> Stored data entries

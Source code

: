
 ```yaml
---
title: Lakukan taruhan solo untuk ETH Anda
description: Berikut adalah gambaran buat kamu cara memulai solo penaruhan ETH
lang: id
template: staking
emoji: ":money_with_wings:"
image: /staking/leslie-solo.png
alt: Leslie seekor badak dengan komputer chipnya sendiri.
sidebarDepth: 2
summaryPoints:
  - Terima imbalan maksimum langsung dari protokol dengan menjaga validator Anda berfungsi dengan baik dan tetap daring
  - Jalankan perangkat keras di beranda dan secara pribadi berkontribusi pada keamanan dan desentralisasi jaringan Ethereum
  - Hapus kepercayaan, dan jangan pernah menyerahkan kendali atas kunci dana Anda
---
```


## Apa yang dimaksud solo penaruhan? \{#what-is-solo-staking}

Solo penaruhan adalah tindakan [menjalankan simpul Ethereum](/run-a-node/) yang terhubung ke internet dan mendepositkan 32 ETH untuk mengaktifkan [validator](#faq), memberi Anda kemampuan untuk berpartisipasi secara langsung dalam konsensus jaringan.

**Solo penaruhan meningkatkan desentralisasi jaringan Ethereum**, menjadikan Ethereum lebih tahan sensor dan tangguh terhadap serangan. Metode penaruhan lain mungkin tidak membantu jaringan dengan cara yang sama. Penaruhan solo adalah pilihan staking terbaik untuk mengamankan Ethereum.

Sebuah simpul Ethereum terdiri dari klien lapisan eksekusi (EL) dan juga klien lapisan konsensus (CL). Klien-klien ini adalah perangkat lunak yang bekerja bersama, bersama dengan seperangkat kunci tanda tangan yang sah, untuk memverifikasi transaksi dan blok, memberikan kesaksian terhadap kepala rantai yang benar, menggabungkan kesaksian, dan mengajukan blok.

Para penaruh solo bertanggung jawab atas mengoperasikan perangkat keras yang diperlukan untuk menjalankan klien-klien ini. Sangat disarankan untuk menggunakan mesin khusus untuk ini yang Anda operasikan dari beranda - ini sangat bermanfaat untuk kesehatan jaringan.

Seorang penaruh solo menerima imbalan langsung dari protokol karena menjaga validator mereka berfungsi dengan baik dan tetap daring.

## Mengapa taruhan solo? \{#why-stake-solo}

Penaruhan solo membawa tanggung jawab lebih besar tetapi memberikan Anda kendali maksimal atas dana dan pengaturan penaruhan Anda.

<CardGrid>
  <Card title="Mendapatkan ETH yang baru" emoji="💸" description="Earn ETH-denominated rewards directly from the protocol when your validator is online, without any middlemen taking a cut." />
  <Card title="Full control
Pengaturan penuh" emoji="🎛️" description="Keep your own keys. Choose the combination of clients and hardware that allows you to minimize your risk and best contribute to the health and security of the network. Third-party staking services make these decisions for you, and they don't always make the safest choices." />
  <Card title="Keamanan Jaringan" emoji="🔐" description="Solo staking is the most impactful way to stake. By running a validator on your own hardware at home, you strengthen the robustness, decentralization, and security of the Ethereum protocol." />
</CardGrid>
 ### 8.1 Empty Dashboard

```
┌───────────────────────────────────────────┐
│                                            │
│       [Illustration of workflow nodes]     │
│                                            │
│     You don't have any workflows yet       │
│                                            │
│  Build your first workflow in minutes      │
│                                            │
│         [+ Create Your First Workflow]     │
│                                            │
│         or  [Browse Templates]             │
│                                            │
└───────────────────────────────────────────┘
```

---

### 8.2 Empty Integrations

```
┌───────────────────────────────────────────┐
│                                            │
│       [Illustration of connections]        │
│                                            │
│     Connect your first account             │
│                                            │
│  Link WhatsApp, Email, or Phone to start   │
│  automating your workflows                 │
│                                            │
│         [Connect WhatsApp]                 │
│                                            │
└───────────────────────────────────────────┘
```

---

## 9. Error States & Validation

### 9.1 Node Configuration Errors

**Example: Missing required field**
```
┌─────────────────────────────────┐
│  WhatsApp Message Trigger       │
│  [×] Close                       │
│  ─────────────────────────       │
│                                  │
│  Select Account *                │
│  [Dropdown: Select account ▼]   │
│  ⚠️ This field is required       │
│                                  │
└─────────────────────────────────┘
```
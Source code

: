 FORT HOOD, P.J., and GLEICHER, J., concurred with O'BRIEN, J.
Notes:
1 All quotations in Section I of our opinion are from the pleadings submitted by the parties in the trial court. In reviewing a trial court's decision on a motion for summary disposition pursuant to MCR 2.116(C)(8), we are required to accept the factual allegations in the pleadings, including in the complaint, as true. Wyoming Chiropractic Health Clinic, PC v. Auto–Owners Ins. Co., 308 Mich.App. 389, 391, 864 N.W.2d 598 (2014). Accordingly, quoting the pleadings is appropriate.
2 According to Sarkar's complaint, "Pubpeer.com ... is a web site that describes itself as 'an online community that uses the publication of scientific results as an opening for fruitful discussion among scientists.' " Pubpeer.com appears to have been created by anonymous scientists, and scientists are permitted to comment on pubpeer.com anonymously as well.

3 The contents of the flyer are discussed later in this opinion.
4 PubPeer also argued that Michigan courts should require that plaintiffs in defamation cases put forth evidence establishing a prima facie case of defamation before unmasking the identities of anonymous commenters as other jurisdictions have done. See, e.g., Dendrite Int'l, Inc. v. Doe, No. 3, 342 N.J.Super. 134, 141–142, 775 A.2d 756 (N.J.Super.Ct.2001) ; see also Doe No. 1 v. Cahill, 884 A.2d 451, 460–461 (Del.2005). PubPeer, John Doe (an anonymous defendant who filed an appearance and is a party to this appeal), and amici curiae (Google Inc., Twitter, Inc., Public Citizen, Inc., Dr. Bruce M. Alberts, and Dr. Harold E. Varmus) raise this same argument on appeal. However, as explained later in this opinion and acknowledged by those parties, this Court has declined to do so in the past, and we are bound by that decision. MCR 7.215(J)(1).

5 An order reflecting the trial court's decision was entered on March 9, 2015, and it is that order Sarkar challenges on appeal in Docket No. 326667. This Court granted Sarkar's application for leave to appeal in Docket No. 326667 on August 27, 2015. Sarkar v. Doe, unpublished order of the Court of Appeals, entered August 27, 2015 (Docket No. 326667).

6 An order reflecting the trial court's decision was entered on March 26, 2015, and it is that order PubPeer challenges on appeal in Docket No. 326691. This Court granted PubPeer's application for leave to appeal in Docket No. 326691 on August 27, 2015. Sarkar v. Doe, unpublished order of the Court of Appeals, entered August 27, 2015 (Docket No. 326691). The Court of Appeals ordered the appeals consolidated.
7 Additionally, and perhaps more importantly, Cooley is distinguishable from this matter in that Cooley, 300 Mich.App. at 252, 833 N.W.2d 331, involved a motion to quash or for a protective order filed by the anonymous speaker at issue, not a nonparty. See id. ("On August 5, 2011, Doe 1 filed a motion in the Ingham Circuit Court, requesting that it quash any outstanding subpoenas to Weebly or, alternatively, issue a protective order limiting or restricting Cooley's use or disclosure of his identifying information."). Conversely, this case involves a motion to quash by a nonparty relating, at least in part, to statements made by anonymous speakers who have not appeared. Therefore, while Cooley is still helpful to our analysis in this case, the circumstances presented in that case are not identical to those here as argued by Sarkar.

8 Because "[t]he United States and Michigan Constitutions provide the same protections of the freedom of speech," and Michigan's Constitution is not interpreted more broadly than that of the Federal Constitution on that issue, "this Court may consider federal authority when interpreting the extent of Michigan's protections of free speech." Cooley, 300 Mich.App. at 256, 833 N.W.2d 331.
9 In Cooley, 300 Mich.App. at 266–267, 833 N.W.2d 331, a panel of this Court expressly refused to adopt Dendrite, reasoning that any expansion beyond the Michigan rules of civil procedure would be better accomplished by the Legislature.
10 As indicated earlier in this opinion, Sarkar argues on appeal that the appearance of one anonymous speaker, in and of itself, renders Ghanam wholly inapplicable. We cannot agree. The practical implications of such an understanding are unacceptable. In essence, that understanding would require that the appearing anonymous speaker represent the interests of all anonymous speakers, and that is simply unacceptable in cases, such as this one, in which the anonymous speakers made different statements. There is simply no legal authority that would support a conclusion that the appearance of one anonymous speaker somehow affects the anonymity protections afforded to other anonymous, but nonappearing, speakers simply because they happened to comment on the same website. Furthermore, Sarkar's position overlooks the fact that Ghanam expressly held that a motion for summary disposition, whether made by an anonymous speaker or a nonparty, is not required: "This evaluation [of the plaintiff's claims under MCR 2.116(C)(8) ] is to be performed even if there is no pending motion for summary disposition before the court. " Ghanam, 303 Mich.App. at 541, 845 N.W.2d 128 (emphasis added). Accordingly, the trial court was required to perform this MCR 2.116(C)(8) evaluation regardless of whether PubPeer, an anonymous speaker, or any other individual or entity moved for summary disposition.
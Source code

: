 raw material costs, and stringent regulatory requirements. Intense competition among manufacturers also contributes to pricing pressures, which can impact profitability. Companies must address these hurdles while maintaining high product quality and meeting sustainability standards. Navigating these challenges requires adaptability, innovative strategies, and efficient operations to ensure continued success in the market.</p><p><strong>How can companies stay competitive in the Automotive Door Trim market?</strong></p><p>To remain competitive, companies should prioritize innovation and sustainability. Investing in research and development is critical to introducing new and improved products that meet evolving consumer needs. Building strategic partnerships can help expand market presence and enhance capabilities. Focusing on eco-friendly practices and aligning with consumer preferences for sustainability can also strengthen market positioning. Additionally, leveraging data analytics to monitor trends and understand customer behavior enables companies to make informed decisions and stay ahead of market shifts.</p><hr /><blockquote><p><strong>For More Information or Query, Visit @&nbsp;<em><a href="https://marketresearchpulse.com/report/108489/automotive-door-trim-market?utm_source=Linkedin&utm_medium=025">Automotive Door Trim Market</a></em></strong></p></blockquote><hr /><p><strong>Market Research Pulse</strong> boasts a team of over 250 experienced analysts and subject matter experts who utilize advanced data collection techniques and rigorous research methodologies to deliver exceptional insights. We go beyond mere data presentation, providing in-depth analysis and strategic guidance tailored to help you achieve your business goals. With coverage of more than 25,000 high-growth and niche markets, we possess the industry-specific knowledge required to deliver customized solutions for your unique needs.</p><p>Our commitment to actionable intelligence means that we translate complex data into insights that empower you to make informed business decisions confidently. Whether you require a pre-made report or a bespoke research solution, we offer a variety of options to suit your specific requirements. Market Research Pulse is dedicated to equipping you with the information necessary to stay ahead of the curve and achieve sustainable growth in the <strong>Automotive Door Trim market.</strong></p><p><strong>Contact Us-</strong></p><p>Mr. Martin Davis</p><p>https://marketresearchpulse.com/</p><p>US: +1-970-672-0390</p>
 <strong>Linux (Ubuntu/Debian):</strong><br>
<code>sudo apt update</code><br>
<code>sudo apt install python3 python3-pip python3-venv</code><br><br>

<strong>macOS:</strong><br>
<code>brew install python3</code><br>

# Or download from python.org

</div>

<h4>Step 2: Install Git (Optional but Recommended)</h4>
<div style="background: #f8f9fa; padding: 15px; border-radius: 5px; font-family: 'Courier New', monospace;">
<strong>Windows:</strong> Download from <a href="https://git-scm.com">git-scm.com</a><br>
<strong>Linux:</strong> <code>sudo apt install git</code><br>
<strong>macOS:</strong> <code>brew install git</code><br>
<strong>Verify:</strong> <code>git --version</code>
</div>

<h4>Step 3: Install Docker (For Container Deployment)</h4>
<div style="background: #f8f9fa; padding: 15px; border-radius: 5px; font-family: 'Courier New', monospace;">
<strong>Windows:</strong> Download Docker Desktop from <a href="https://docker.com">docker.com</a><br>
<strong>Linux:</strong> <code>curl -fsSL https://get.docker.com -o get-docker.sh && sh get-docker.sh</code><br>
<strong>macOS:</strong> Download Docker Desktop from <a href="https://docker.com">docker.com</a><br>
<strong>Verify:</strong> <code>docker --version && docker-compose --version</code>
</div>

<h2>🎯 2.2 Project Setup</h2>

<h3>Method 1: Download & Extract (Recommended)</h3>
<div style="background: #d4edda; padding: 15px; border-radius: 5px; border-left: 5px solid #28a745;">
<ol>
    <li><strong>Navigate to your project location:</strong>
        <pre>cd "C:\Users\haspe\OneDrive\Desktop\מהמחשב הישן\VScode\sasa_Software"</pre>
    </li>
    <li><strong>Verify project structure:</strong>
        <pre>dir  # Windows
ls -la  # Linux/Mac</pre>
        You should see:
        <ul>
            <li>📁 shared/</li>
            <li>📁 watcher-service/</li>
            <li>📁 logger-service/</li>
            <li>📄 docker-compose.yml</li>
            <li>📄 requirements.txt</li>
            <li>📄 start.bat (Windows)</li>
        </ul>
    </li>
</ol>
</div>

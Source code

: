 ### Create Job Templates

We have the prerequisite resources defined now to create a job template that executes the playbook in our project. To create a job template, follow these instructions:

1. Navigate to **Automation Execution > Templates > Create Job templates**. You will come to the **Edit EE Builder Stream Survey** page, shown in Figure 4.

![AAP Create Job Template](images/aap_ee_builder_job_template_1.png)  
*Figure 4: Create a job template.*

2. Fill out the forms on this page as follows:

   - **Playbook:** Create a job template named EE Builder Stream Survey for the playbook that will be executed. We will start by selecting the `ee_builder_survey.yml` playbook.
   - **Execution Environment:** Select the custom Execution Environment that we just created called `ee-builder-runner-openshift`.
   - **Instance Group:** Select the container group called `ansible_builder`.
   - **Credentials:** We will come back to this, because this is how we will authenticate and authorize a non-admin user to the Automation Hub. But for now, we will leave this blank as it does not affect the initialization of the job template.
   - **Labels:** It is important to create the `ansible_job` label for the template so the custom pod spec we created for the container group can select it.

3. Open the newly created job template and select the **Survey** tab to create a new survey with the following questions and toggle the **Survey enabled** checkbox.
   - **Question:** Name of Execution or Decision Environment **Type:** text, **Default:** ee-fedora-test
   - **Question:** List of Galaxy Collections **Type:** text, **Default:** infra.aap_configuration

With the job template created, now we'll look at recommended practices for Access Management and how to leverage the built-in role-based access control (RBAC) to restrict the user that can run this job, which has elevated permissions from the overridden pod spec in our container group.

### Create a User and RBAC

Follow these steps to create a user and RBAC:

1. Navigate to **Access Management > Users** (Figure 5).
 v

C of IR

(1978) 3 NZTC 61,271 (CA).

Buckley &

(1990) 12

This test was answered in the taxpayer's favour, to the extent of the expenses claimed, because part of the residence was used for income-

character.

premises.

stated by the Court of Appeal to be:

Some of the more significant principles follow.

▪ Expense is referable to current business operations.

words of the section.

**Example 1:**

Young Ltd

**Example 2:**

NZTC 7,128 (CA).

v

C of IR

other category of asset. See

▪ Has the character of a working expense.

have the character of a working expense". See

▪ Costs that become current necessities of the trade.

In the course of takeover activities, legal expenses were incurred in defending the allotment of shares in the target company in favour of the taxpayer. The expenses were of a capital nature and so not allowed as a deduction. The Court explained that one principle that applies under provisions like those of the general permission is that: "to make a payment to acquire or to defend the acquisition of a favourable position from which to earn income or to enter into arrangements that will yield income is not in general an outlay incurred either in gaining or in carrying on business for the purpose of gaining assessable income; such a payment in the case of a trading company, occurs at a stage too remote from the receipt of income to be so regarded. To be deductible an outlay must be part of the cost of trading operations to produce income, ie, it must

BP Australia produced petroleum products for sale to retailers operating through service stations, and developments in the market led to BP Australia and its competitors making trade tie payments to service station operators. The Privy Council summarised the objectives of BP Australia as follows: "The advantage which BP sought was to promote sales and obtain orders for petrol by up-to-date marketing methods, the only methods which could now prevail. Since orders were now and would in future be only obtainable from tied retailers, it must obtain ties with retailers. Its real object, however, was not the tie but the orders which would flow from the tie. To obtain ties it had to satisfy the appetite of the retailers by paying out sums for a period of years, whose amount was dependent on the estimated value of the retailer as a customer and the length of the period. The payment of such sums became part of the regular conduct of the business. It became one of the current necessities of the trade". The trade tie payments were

> Exercise aim
Every line above from the line with "a job template.*" to the line with "- **Question:** List", inclusive, must be returned exactly; no other line belongs in the reply.

> Written answer
*Figure 4: Create a job template.*

2. Fill out the forms on this page as follows:

   - **Playbook:** Create a job template named EE Builder Stream Survey for the playbook that will be executed. We will start by selecting the `ee_builder_survey.yml` playbook.
   - **Execution Environment:** Select the custom Execution Environment that we just created called `ee-builder-runner-openshift`.
   - **Instance Group:** Select the container group called `ansible_builder`.
   - **Credentials:** We will come back to this, because this is how we will authenticate and authorize a non-admin user to the Automation Hub. But for now, we will leave this blank as it does not affect the initialization of the job template.
   - **Labels:** It is important to create the `ansible_job` label for the template so the custom pod spec we created for the container group can select it.

3. Open the newly created job template and select the **Survey** tab to create a new survey with the following questions and toggle the **Survey enabled** checkbox.
   - **Question:** Name of Execution or Decision Environment **Type:** text, **Default:** ee-fedora-test
   - **Question:** List of Galaxy Collections **Type:** text, **Default:** infra.aap_configuration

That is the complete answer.